Saved entries

********

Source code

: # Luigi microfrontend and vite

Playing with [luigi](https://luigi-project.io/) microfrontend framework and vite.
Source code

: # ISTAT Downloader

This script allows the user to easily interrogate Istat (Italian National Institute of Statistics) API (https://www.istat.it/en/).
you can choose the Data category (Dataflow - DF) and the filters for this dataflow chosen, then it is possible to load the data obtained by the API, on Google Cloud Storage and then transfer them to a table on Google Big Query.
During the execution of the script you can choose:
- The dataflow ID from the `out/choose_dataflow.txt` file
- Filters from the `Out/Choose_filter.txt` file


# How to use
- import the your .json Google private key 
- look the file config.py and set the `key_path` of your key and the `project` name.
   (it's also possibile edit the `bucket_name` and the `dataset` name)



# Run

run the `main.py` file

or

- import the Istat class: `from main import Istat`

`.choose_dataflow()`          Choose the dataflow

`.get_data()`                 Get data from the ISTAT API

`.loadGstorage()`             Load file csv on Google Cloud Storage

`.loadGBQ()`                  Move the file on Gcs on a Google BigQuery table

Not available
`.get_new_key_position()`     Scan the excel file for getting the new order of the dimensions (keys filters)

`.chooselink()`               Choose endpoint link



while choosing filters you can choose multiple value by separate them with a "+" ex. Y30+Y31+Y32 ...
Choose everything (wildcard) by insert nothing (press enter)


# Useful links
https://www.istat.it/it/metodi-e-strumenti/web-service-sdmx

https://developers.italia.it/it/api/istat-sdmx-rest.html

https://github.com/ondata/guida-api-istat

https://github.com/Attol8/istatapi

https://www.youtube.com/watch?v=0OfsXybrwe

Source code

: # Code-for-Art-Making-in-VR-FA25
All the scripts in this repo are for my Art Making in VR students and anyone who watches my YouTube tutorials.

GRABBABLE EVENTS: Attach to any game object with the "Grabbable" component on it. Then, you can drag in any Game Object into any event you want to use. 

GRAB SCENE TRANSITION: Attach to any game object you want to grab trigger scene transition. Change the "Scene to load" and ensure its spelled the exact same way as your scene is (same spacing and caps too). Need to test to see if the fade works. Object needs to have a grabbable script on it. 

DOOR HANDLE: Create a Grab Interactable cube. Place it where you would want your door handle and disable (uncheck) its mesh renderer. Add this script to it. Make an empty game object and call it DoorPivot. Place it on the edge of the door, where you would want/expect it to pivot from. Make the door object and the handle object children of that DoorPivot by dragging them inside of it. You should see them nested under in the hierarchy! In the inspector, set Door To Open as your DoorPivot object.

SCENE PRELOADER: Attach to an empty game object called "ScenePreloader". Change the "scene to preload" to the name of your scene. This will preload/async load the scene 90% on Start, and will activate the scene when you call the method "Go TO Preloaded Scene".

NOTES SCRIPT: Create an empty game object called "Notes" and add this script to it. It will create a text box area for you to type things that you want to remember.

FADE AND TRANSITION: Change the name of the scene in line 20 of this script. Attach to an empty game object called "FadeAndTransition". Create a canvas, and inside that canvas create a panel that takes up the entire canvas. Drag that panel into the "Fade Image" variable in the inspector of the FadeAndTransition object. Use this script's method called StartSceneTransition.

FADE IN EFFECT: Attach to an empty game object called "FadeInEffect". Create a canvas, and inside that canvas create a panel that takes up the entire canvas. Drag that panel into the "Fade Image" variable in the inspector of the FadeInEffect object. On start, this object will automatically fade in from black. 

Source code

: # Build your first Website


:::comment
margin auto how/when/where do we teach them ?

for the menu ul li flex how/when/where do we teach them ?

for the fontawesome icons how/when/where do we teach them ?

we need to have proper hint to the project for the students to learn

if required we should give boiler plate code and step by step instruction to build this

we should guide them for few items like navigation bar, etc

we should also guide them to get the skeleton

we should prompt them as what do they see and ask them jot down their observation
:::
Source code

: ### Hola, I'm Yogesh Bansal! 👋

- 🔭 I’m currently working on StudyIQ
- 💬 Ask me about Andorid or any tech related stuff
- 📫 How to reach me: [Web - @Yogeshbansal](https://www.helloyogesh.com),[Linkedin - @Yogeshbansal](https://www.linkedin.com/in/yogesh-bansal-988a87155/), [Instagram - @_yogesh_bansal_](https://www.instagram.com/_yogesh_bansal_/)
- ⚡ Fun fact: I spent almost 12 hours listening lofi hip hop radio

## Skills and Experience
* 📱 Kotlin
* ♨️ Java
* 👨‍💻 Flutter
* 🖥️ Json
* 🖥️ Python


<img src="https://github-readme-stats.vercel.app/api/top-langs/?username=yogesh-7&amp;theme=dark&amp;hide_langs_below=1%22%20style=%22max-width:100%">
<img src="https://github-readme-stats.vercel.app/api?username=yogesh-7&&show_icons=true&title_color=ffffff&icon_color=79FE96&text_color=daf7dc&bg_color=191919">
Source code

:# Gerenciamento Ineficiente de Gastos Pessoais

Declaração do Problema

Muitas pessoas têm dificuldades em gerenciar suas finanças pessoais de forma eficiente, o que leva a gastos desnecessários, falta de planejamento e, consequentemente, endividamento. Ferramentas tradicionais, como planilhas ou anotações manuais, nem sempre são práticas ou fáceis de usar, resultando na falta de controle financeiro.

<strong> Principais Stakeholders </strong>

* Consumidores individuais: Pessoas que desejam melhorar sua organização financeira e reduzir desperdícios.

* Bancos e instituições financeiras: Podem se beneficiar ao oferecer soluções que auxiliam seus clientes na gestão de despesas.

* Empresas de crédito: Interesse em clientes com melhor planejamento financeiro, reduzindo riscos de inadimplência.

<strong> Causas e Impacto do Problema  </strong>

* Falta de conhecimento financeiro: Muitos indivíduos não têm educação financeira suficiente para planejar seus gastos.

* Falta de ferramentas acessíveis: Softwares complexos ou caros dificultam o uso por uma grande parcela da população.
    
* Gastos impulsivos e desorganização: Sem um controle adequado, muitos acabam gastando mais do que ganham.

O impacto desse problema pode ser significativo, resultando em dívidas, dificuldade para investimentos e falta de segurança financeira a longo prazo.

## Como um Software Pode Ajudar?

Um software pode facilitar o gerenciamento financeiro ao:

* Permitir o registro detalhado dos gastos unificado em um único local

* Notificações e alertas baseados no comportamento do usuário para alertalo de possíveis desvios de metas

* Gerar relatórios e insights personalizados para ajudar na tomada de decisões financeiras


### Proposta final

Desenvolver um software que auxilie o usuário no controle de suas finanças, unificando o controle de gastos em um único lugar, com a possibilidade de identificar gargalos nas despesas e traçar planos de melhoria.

********

▸ **Exercise**
Which lines of the data include "dataflow"? Copy each of them.

▸ **Response area**
you can choose the Data category (Dataflow - DF) and the filters for this dataflow chosen, then it is possible to load the data obtained by the API, on Google Cloud Storage and then transfer them to a table on Google Big Query.
- The dataflow ID from the `out/choose_dataflow.txt` file
`.choose_dataflow()`          Choose the dataflow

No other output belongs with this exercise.